Site icon R-bloggers

Patterns in the Ivy: The Small World of Metal

[This article was first published on Bad Hessian » R, and kindly contributed to R-bloggers]. (You can report issue about the content on this page here)
Want to share your content on R-bloggers? click here if you have a blog, or here if you don't.

A few months ago I started listening to Tomahawk, a band described on Wikipedia as “an experimental alternative metal/alternative rock supergroup.” Beyond the quality of their music, I found myself intrigued by the musical background of their members. In addition to Tomahawk, their other bands include acclaimed groups such as Faith No More, Helmet, the Melvins, Fantômas, and the Jesus Lizard. Mike Patton alone has been affiliated with at least fifteen bands.

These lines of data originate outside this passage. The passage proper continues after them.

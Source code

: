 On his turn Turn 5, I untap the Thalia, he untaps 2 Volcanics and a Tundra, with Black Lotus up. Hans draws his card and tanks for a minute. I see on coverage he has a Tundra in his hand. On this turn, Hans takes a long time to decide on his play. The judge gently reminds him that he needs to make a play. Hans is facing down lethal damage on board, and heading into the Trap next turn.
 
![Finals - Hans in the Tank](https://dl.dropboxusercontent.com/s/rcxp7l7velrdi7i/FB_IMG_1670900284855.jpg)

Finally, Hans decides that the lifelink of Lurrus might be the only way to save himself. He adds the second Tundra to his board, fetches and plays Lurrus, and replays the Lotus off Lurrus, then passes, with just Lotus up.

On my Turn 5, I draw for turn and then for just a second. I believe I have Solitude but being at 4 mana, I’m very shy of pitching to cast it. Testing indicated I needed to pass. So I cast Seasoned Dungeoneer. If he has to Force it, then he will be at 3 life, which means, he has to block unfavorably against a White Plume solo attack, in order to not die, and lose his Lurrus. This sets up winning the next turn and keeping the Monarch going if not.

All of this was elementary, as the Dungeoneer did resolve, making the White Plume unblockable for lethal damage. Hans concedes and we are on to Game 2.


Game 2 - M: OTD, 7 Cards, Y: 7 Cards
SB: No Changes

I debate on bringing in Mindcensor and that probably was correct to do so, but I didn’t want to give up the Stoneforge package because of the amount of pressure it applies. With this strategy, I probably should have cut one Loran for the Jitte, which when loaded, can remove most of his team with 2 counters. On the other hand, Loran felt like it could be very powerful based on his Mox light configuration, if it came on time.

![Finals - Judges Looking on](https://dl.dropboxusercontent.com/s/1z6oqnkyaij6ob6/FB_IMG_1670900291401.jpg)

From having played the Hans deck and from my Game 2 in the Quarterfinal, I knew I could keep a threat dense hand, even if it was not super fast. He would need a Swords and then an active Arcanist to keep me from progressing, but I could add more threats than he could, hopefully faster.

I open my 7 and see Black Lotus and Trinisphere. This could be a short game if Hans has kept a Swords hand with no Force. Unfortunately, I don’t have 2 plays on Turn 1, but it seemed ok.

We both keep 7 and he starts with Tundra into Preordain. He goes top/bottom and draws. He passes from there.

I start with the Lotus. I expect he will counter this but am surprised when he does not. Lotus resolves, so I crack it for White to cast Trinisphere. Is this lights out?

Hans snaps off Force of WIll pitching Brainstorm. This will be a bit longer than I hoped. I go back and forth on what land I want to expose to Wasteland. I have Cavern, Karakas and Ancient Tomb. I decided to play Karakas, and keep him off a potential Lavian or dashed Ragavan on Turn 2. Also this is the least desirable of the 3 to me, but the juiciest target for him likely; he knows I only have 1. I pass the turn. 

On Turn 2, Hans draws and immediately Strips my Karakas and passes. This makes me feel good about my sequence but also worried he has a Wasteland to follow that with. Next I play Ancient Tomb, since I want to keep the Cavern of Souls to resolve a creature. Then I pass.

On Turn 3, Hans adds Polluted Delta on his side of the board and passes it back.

Generalizing beyond Tomahawk and Mike Patton, I began wondering about the social network properties of collaborations in music. First, such a network would conceptually be a two-mode network, also known as a bipartite graph. The two modes in this network are the bands and their musicians: bands form ties to other bands through shared musicians and musicians form ties to other musicians through common bands.

Second, if other collaboration networks have exhibited small world properties, so might music collaborations. Watts (1999:508-9) defined a small world network as “a large-n, sparsely connected, decentralized…graph that exhibits a characteristic path length close to that of an equivalent random graph…, yet with a clustering coefficient much greater [than that of a random graph].” Path lengths here refer to the minimal number of steps it would take for one band to reach another through shared musicians. In the context of music collaborations, path length could indicate how fast reputations, domain knowledge, and musical styles spread. Short average path lengths would spread these artifacts faster than long path lengths. Though two bands usually do not share a direct tie through a common member (a path length of one), they often have indirect ties to each other through intermediary bands. Some of these intermediaries function as hubs, connecting a disproportionate number of actors. “Supergroups,” such as Tomahawk, very well could constitute one such hub.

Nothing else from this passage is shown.